ACTION ITEM: Each line of the material below needs to be returned exactly as written.

Segment Start: DATA TO PROCESS

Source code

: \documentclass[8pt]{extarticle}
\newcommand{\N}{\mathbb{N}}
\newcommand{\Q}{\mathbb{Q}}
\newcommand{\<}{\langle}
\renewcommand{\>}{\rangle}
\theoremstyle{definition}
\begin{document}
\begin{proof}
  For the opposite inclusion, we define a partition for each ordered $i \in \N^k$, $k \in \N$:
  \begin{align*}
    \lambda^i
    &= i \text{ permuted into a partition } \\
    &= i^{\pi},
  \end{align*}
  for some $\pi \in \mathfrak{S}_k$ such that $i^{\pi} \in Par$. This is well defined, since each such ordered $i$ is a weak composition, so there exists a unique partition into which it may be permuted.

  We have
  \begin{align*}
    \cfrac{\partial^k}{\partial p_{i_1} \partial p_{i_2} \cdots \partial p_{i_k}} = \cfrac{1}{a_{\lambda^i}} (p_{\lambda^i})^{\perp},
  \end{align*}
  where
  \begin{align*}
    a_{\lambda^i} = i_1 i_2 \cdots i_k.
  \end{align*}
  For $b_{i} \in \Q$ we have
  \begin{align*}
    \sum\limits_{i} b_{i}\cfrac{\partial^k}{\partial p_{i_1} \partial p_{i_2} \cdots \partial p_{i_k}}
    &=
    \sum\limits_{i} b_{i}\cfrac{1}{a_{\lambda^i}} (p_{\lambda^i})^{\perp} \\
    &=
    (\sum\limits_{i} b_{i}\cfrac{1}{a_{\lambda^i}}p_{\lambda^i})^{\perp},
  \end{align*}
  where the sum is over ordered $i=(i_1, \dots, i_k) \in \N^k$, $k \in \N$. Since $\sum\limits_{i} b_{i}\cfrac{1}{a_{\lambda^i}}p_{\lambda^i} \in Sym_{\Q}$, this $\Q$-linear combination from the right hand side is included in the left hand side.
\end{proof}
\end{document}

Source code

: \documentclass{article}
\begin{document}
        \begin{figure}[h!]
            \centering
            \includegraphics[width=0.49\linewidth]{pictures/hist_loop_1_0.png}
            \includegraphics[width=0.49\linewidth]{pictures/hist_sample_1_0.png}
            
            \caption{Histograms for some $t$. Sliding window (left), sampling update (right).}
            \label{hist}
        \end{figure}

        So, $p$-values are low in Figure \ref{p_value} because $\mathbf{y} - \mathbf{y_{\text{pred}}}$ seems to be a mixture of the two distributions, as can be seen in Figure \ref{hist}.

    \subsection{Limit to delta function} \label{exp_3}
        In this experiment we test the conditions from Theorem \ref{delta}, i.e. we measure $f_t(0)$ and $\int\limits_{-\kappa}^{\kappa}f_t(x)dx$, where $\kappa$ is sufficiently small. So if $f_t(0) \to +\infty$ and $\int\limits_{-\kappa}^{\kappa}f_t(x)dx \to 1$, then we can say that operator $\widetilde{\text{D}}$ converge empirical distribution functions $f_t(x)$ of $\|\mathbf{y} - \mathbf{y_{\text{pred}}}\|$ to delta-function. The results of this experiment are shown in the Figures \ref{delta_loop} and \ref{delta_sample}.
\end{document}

Segment End: DATA TO PROCESS

WORKED SOLUTION:
Source code

: \documentclass[8pt]{extarticle}
\newcommand{\N}{\mathbb{N}}
\newcommand{\Q}{\mathbb{Q}}
\newcommand{\<}{\langle}
\renewcommand{\>}{\rangle}
\theoremstyle{definition}
\begin{document}
\begin{proof}
  For the opposite inclusion, we define a partition for each ordered $i \in \N^k$, $k \in \N$:
  \begin{align*}
    \lambda^i
    &= i \text{ permuted into a partition } \\
    &= i^{\pi},
  \end{align*}
  for some $\pi \in \mathfrak{S}_k$ such that $i^{\pi} \in Par$. This is well defined, since each such ordered $i$ is a weak composition, so there exists a unique partition into which it may be permuted.

  We have
  \begin{align*}
    \cfrac{\partial^k}{\partial p_{i_1} \partial p_{i_2} \cdots \partial p_{i_k}} = \cfrac{1}{a_{\lambda^i}} (p_{\lambda^i})^{\perp},
  \end{align*}
  where
  \begin{align*}
    a_{\lambda^i} = i_1 i_2 \cdots i_k.
  \end{align*}
  For $b_{i} \in \Q$ we have
  \begin{align*}
    \sum\limits_{i} b_{i}\cfrac{\partial^k}{\partial p_{i_1} \partial p_{i_2} \cdots \partial p_{i_k}}
    &=
    \sum\limits_{i} b_{i}\cfrac{1}{a_{\lambda^i}} (p_{\lambda^i})^{\perp} \\
    &=
    (\sum\limits_{i} b_{i}\cfrac{1}{a_{\lambda^i}}p_{\lambda^i})^{\perp},
  \end{align*}
  where the sum is over ordered $i=(i_1, \dots, i_k) \in \N^k$, $k \in \N$. Since $\sum\limits_{i} b_{i}\cfrac{1}{a_{\lambda^i}}p_{\lambda^i} \in Sym_{\Q}$, this $\Q$-linear combination from the right hand side is included in the left hand side.
\end{proof}
\end{document}

Source code

: \documentclass{article}
\begin{document}
        \begin{figure}[h!]
            \centering
            \includegraphics[width=0.49\linewidth]{pictures/hist_loop_1_0.png}
            \includegraphics[width=0.49\linewidth]{pictures/hist_sample_1_0.png}
            
            \caption{Histograms for some $t$. Sliding window (left), sampling update (right).}
            \label{hist}
        \end{figure}

        So, $p$-values are low in Figure \ref{p_value} because $\mathbf{y} - \mathbf{y_{\text{pred}}}$ seems to be a mixture of the two distributions, as can be seen in Figure \ref{hist}.

    \subsection{Limit to delta function} \label{exp_3}
        In this experiment we test the conditions from Theorem \ref{delta}, i.e. we measure $f_t(0)$ and $\int\limits_{-\kappa}^{\kappa}f_t(x)dx$, where $\kappa$ is sufficiently small. So if $f_t(0) \to +\infty$ and $\int\limits_{-\kappa}^{\kappa}f_t(x)dx \to 1$, then we can say that operator $\widetilde{\text{D}}$ converge empirical distribution functions $f_t(x)$ of $\|\mathbf{y} - \mathbf{y_{\text{pred}}}\|$ to delta-function. The results of this experiment are shown in the Figures \ref{delta_loop} and \ref{delta_sample}.
\end{document}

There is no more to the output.